“Umut” yahut “beklenti” olarak Türkçeye çevrilen Grekçe “Elpis” (ἐλπίς) kavramı Hesiodos’in Theogonia ile İşler ve Günler adlı eserlerinde de işlenen Pandora mitinde özel bir yer bulmaktadır. Pandora mitinde; kimilerine göre merakı, kimilerine göreyse salt kötülüğü nedeniyle Pandora, kutunun kapağını açar ve bütün fenalıklar, lanetler tüm dünyaya onun elinden yayılır. Bazı anlatılarda Pandora’nın kavanozu/kutuyu kendisinin açmadığı, Epimetheus’a açtırdığı söylenir. Zeus’un gönderdiği kutudaki tüm kötülükler arasında, sadece tek bir iyi şey vardır, Umut’tur (Elpis), ama o kutunun içinde kalır. Elpis aslında umut tanrıçasının adıdır. Elpis, umudun kişileştirilmiş hali ve ruhudur.
Pandora mitine göre, Zeus kendinden ateşi çalıp insanlara veren Prometheus’un kardeşi Epimetheus’a, balçıktan yapılmış tanrısal güzellik ve zekâya sahip Pandora’yı eş olarak gönderir. Epimetheus kardeşinin tüm uyarılarına karşı Pandora ile evlenir. Zeus, Pandora’ya evlilik hediyesi olarak topraktan yapılmış, çömlek benzeri bir kavanoz/kutu hediye eder ama bu kavanoz asla açılmamalıdır. Bir süre sonra merakına yenilen Pandora, kavanozu açar ve içindeki tüm kötülükler dünyaya yayılmaya başlar.

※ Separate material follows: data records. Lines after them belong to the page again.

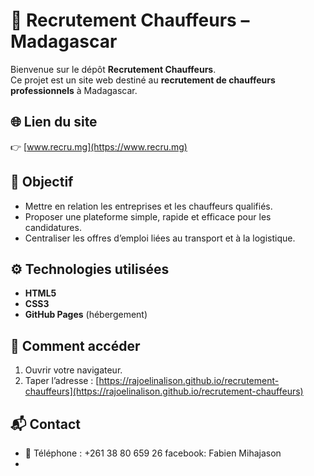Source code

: # 🚚 Recrutement Chauffeurs – Madagascar

Bienvenue sur le dépôt **Recrutement Chauffeurs**.  
Ce projet est un site web destiné au **recrutement de chauffeurs professionnels** à Madagascar.  

## 🌐 Lien du site
👉 [www.recru.mg](https://www.recru.mg)

## 📌 Objectif
- Mettre en relation les entreprises et les chauffeurs qualifiés.  
- Proposer une plateforme simple, rapide et efficace pour les candidatures.  
- Centraliser les offres d’emploi liées au transport et à la logistique.  

## ⚙️ Technologies utilisées
- **HTML5**
- **CSS3**
- **GitHub Pages** (hébergement)

## 🚀 Comment accéder
1. Ouvrir votre navigateur.
2. Taper l’adresse : [https://rajoelinalison.github.io/recrutement-chauffeurs](https://rajoelinalison.github.io/recrutement-chauffeurs)

## 📬 Contact
- 📱 Téléphone : +261 38 80 659 26
 facebook: Fabien Mihajason
- 
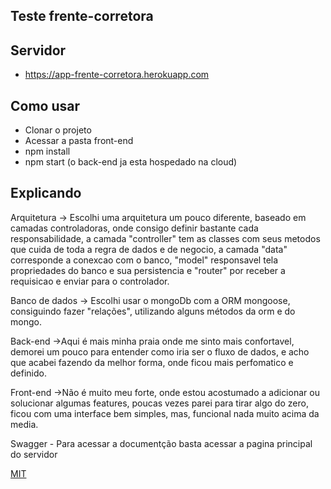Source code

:## Teste frente-corretora

## Servidor

* https://app-frente-corretora.herokuapp.com

## Como usar

* Clonar o projeto
* Acessar a pasta front-end
* npm install
* npm start (o back-end ja esta hospedado na cloud)

## Explicando

Arquitetura -> Escolhi uma arquitetura um pouco diferente, baseado em camadas controladoras, onde consigo definir bastante cada responsabilidade, a camada "controller" tem as classes com seus metodos que cuida de toda a regra de dados e de negocio, a camada "data" corresponde a conexcao com o banco, "model" responsavel tela propriedades do banco e sua persistencia e "router" por receber a requisicao e enviar para o controlador.

Banco de dados -> Escolhi usar o mongoDb com a ORM mongoose, consiguindo fazer "relações", utilizando alguns métodos da orm e do mongo.

Back-end ->Aqui é mais minha praia onde me sinto mais confortavel, demorei um pouco para entender como iria ser o fluxo de dados, e acho que acabei fazendo da melhor forma, onde ficou mais perfomatico e definido.

Front-end ->Não é muito meu forte, onde estou acostumado a adicionar ou solucionar algumas features, poucas vezes parei para tirar algo do zero, ficou com uma interface bem simples, mas, funcional nada muito acima da media.

Swagger - Para acessar a documentção basta acessar a pagina principal do servidor

[MIT](https://choosealicense.com/licenses/mit/)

Ancak son anda kutuyu kapatır bu da insanların içindeki “umut”tur.
Başka bir mite göre de Pandora kutuyu açtığında dünyaya kötülük hâkim olur ve Pandora kutuyu kapatırken de kutu Pandora’yı esir alır.
Diğer bir hikâyede ise Haberci Tanrı Hermes Olympos’a giderken sırtında çok uzaklara götürmesi gereken kutuyu Pandora ve eşine bırakır. Pandora merak eder kutuyu açar, kendine ve eşinin üzerine pişmanlık, kızgınlık, kibir gibi kötü özellikler, yaşadıkları mutlu ormana ve de bütün dünyaya çeşitli kötü özellikler yayılır. Son anda Epimetheus sandığı kapatır. Sandığın içinden bir ses gelir. Sandıktan gelen cılız ses “Lütfen beni çıkarın. Dışarıdaki kötülüklerle ancak ben baş edebilirim” der. Bu sefer Pandora ve eşi birlikte sandığı açarlar. Sandığın dibinde bir kelebek vardır. Sandığın içindeki kelebek, “umut”tur.[1]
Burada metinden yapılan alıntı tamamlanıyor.